Records to use -
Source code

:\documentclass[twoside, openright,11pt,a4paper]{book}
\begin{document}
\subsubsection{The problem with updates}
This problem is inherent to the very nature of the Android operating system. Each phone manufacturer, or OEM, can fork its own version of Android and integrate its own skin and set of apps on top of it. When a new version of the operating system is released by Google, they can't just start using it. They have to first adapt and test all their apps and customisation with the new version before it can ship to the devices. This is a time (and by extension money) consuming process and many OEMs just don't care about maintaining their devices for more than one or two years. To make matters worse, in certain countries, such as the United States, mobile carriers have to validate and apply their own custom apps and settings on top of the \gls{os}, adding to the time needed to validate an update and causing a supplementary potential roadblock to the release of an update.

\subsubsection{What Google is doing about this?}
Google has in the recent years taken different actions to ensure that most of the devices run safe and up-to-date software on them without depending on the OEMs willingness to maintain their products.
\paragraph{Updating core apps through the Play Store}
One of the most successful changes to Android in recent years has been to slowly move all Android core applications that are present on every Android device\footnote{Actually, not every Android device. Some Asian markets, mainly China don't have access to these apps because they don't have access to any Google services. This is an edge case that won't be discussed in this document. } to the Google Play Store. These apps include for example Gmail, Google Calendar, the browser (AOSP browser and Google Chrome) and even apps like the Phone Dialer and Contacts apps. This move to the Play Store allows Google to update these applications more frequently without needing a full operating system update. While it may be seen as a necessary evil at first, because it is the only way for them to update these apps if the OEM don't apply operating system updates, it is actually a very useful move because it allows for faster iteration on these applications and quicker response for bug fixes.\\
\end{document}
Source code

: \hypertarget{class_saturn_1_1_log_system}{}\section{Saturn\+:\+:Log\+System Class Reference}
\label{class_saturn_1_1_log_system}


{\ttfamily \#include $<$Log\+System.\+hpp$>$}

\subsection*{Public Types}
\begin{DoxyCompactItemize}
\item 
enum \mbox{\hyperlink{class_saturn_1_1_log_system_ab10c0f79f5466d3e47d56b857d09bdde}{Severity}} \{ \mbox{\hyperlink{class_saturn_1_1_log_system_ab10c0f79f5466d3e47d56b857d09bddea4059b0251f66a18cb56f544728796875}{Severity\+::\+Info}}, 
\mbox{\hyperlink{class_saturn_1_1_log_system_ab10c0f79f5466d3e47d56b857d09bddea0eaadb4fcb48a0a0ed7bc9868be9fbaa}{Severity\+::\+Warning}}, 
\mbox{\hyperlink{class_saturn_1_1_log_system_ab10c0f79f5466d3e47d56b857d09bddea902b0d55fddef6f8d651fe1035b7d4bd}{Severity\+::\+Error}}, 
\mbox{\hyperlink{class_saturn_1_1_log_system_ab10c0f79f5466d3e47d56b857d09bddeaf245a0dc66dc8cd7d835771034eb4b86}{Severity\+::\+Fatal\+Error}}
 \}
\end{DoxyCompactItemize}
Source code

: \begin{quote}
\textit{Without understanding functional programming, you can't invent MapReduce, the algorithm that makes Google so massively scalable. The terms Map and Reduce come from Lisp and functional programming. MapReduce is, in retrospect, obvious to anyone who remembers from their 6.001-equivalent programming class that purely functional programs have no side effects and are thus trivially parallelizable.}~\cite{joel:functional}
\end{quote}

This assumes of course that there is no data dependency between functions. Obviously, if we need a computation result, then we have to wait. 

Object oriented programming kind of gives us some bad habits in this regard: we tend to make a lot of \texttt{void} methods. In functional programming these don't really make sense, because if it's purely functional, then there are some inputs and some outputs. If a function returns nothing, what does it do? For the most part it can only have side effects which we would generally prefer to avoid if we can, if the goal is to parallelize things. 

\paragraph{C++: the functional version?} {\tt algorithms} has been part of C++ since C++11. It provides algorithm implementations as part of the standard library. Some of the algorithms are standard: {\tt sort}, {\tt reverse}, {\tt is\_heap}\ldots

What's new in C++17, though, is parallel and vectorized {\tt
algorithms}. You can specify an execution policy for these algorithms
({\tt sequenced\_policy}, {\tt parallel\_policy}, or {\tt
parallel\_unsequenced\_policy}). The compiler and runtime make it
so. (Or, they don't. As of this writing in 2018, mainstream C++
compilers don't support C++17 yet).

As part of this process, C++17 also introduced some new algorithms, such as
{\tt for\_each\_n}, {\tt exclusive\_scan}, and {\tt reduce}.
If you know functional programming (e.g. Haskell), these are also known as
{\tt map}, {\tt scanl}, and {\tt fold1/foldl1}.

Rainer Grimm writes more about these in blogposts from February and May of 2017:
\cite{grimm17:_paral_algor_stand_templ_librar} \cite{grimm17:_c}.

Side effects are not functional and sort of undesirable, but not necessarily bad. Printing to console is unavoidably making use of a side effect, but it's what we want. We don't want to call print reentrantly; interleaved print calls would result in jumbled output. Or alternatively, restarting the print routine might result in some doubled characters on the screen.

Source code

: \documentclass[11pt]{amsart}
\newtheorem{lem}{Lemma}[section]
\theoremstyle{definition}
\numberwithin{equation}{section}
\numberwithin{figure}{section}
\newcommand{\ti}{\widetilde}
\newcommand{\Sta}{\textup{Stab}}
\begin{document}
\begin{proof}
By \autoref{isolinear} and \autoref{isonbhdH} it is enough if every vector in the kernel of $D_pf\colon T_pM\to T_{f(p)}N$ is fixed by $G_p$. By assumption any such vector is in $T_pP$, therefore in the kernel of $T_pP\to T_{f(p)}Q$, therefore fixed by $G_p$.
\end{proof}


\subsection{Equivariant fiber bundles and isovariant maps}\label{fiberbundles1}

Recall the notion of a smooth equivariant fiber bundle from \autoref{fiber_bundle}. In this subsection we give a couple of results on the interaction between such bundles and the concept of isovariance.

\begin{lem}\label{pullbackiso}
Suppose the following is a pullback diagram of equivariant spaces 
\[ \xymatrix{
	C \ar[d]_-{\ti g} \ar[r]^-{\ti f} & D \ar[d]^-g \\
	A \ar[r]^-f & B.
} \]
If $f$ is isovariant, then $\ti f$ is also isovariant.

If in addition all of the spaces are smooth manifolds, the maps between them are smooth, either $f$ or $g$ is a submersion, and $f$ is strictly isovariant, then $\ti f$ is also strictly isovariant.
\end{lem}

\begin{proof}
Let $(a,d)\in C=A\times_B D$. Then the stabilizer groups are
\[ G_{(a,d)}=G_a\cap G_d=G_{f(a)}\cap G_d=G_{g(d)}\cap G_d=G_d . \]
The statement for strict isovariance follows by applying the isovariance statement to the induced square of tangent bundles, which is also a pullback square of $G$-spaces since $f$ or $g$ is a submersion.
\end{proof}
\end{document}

The task -
Output the material above, all of it, exactly.

Expected answer -
Source code

:\documentclass[twoside, openright,11pt,a4paper]{book}
\begin{document}
\subsubsection{The problem with updates}
This problem is inherent to the very nature of the Android operating system. Each phone manufacturer, or OEM, can fork its own version of Android and integrate its own skin and set of apps on top of it. When a new version of the operating system is released by Google, they can't just start using it. They have to first adapt and test all their apps and customisation with the new version before it can ship to the devices. This is a time (and by extension money) consuming process and many OEMs just don't care about maintaining their devices for more than one or two years. To make matters worse, in certain countries, such as the United States, mobile carriers have to validate and apply their own custom apps and settings on top of the \gls{os}, adding to the time needed to validate an update and causing a supplementary potential roadblock to the release of an update.

\subsubsection{What Google is doing about this?}
Google has in the recent years taken different actions to ensure that most of the devices run safe and up-to-date software on them without depending on the OEMs willingness to maintain their products.
\paragraph{Updating core apps through the Play Store}
One of the most successful changes to Android in recent years has been to slowly move all Android core applications that are present on every Android device\footnote{Actually, not every Android device. Some Asian markets, mainly China don't have access to these apps because they don't have access to any Google services. This is an edge case that won't be discussed in this document. } to the Google Play Store. These apps include for example Gmail, Google Calendar, the browser (AOSP browser and Google Chrome) and even apps like the Phone Dialer and Contacts apps. This move to the Play Store allows Google to update these applications more frequently without needing a full operating system update. While it may be seen as a necessary evil at first, because it is the only way for them to update these apps if the OEM don't apply operating system updates, it is actually a very useful move because it allows for faster iteration on these applications and quicker response for bug fixes.\\
\end{document}
Source code

: \hypertarget{class_saturn_1_1_log_system}{}\section{Saturn\+:\+:Log\+System Class Reference}
\label{class_saturn_1_1_log_system}


{\ttfamily \#include $<$Log\+System.\+hpp$>$}

\subsection*{Public Types}
\begin{DoxyCompactItemize}
\item 
enum \mbox{\hyperlink{class_saturn_1_1_log_system_ab10c0f79f5466d3e47d56b857d09bdde}{Severity}} \{ \mbox{\hyperlink{class_saturn_1_1_log_system_ab10c0f79f5466d3e47d56b857d09bddea4059b0251f66a18cb56f544728796875}{Severity\+::\+Info}}, 
\mbox{\hyperlink{class_saturn_1_1_log_system_ab10c0f79f5466d3e47d56b857d09bddea0eaadb4fcb48a0a0ed7bc9868be9fbaa}{Severity\+::\+Warning}}, 
\mbox{\hyperlink{class_saturn_1_1_log_system_ab10c0f79f5466d3e47d56b857d09bddea902b0d55fddef6f8d651fe1035b7d4bd}{Severity\+::\+Error}}, 
\mbox{\hyperlink{class_saturn_1_1_log_system_ab10c0f79f5466d3e47d56b857d09bddeaf245a0dc66dc8cd7d835771034eb4b86}{Severity\+::\+Fatal\+Error}}
 \}
\end{DoxyCompactItemize}
Source code

: \begin{quote}
\textit{Without understanding functional programming, you can't invent MapReduce, the algorithm that makes Google so massively scalable. The terms Map and Reduce come from Lisp and functional programming. MapReduce is, in retrospect, obvious to anyone who remembers from their 6.001-equivalent programming class that purely functional programs have no side effects and are thus trivially parallelizable.}~\cite{joel:functional}
\end{quote}

This assumes of course that there is no data dependency between functions. Obviously, if we need a computation result, then we have to wait. 

Object oriented programming kind of gives us some bad habits in this regard: we tend to make a lot of \texttt{void} methods. In functional programming these don't really make sense, because if it's purely functional, then there are some inputs and some outputs. If a function returns nothing, what does it do? For the most part it can only have side effects which we would generally prefer to avoid if we can, if the goal is to parallelize things. 

\paragraph{C++: the functional version?} {\tt algorithms} has been part of C++ since C++11. It provides algorithm implementations as part of the standard library. Some of the algorithms are standard: {\tt sort}, {\tt reverse}, {\tt is\_heap}\ldots

What's new in C++17, though, is parallel and vectorized {\tt
algorithms}. You can specify an execution policy for these algorithms
({\tt sequenced\_policy}, {\tt parallel\_policy}, or {\tt
parallel\_unsequenced\_policy}). The compiler and runtime make it
so. (Or, they don't. As of this writing in 2018, mainstream C++
compilers don't support C++17 yet).

As part of this process, C++17 also introduced some new algorithms, such as
{\tt for\_each\_n}, {\tt exclusive\_scan}, and {\tt reduce}.
If you know functional programming (e.g. Haskell), these are also known as
{\tt map}, {\tt scanl}, and {\tt fold1/foldl1}.

Rainer Grimm writes more about these in blogposts from February and May of 2017:
\cite{grimm17:_paral_algor_stand_templ_librar} \cite{grimm17:_c}.

Side effects are not functional and sort of undesirable, but not necessarily bad. Printing to console is unavoidably making use of a side effect, but it's what we want. We don't want to call print reentrantly; interleaved print calls would result in jumbled output. Or alternatively, restarting the print routine might result in some doubled characters on the screen.

Source code

: \documentclass[11pt]{amsart}
\newtheorem{lem}{Lemma}[section]
\theoremstyle{definition}
\numberwithin{equation}{section}
\numberwithin{figure}{section}
\newcommand{\ti}{\widetilde}
\newcommand{\Sta}{\textup{Stab}}
\begin{document}
\begin{proof}
By \autoref{isolinear} and \autoref{isonbhdH} it is enough if every vector in the kernel of $D_pf\colon T_pM\to T_{f(p)}N$ is fixed by $G_p$. By assumption any such vector is in $T_pP$, therefore in the kernel of $T_pP\to T_{f(p)}Q$, therefore fixed by $G_p$.
\end{proof}


\subsection{Equivariant fiber bundles and isovariant maps}\label{fiberbundles1}

Recall the notion of a smooth equivariant fiber bundle from \autoref{fiber_bundle}. In this subsection we give a couple of results on the interaction between such bundles and the concept of isovariance.

\begin{lem}\label{pullbackiso}
Suppose the following is a pullback diagram of equivariant spaces 
\[ \xymatrix{
	C \ar[d]_-{\ti g} \ar[r]^-{\ti f} & D \ar[d]^-g \\
	A \ar[r]^-f & B.
} \]
If $f$ is isovariant, then $\ti f$ is also isovariant.

If in addition all of the spaces are smooth manifolds, the maps between them are smooth, either $f$ or $g$ is a submersion, and $f$ is strictly isovariant, then $\ti f$ is also strictly isovariant.
\end{lem}

\begin{proof}
Let $(a,d)\in C=A\times_B D$. Then the stabilizer groups are
\[ G_{(a,d)}=G_a\cap G_d=G_{f(a)}\cap G_d=G_{g(d)}\cap G_d=G_d . \]
The statement for strict isovariance follows by applying the isovariance statement to the induced square of tangent bundles, which is also a pullback square of $G$-spaces since $f$ or $g$ is a submersion.
\end{proof}
\end{document}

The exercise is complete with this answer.